[HOW TO COMPLETE THIS TASK]:
The answer must consist of each line below that contains the word "scripts", copied in full.

+-------+

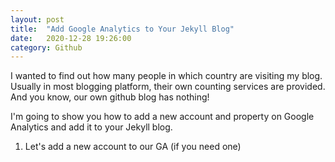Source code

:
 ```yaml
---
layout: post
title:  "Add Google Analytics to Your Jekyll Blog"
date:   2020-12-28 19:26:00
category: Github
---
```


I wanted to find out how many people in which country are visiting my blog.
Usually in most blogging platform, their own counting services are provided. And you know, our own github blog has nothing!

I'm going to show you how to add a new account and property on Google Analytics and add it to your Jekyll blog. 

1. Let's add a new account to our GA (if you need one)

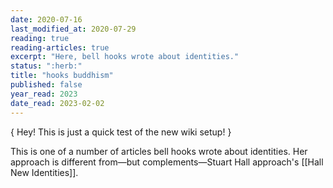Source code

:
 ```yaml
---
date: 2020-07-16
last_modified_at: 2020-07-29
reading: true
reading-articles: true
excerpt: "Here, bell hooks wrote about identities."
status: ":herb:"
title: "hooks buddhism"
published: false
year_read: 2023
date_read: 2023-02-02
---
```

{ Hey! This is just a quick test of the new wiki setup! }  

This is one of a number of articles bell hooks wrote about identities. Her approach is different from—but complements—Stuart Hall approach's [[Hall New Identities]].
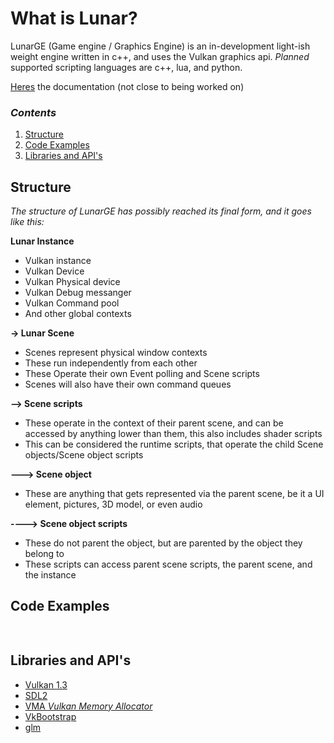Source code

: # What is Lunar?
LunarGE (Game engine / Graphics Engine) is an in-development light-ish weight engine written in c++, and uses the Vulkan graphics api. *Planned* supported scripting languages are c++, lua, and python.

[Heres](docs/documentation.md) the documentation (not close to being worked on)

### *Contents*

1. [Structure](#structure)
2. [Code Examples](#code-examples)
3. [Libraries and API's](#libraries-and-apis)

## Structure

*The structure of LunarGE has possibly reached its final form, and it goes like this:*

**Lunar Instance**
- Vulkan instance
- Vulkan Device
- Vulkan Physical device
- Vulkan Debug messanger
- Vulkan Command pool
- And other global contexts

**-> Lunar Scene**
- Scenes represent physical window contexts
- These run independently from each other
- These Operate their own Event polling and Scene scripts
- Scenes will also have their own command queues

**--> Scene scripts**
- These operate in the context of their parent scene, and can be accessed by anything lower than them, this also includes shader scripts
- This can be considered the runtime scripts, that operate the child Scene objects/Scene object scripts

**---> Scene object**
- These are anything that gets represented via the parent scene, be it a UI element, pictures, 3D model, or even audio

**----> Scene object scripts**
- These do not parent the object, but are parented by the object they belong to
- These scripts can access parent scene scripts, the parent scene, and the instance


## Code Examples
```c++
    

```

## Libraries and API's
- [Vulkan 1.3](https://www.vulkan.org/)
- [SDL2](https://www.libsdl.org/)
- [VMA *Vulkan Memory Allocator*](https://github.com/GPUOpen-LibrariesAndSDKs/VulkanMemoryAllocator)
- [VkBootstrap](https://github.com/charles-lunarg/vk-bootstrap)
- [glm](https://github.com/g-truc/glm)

+-------+

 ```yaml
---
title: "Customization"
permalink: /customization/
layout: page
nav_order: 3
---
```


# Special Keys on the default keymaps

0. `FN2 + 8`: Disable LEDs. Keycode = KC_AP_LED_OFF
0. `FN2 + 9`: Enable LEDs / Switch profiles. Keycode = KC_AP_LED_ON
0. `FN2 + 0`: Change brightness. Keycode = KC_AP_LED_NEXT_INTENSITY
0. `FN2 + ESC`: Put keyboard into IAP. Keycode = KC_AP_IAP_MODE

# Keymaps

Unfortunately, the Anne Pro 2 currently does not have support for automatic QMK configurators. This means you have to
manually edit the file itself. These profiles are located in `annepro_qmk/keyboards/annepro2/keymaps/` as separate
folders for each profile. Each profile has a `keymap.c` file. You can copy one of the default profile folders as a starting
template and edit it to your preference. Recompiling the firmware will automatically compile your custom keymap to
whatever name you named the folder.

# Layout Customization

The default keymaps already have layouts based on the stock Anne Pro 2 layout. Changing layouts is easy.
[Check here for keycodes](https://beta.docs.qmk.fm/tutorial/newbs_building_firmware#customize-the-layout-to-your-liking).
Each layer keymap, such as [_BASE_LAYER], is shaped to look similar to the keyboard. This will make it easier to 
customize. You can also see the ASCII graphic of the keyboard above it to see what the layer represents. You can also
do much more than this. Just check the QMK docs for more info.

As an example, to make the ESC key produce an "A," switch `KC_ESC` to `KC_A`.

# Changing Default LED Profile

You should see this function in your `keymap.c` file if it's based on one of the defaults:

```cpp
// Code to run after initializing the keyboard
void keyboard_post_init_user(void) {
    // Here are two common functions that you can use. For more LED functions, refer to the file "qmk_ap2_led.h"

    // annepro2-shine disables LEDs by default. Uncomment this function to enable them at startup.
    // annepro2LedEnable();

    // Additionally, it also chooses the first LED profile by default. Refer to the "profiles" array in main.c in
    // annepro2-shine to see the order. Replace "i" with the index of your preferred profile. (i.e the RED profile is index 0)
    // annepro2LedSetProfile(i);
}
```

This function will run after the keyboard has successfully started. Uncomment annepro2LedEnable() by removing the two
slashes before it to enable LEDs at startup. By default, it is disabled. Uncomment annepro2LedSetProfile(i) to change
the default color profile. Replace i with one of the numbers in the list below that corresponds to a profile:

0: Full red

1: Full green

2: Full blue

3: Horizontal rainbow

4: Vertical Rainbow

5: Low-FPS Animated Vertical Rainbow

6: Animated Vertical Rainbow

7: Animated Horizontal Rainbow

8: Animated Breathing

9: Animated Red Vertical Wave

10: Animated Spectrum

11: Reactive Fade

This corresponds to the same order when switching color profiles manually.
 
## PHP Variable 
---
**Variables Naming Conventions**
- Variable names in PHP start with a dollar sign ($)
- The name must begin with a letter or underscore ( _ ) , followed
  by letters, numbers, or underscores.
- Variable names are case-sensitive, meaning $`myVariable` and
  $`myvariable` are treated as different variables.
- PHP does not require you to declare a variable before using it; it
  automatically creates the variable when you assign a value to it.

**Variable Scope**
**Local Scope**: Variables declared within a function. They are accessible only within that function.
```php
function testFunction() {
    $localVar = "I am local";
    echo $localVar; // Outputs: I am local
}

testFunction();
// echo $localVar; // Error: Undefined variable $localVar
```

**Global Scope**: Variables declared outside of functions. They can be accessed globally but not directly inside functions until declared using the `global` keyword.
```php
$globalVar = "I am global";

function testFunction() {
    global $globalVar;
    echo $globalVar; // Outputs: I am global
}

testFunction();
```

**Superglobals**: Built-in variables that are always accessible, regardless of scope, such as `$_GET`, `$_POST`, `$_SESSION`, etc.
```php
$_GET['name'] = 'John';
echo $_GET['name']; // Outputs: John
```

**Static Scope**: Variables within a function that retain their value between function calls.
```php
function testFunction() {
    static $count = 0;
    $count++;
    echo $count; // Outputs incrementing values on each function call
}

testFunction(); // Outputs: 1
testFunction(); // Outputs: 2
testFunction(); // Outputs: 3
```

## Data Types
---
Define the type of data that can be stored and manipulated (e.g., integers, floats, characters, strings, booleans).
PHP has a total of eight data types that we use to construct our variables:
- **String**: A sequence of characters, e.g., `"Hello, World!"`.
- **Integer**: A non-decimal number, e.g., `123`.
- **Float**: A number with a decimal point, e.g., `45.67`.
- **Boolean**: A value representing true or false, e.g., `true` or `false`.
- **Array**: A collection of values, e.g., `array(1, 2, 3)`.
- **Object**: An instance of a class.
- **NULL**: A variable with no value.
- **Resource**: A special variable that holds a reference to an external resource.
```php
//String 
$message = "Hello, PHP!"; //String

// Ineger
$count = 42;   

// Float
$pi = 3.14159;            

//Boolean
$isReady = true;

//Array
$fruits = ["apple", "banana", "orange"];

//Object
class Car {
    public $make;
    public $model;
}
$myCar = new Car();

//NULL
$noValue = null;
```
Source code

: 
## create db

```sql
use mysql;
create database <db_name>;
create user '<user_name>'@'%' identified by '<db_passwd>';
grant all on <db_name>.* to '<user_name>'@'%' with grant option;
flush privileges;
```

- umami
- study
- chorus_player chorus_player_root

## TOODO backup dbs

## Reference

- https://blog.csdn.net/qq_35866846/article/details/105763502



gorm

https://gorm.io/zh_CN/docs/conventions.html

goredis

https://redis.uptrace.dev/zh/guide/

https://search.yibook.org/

+-------+

[FINISHED TASK]:
- These Operate their own Event polling and Scene scripts
**--> Scene scripts**
- These operate in the context of their parent scene, and can be accessed by anything lower than them, this also includes shader scripts
- This can be considered the runtime scripts, that operate the child Scene objects/Scene object scripts
**----> Scene object scripts**
- These scripts can access parent scene scripts, the parent scene, and the instance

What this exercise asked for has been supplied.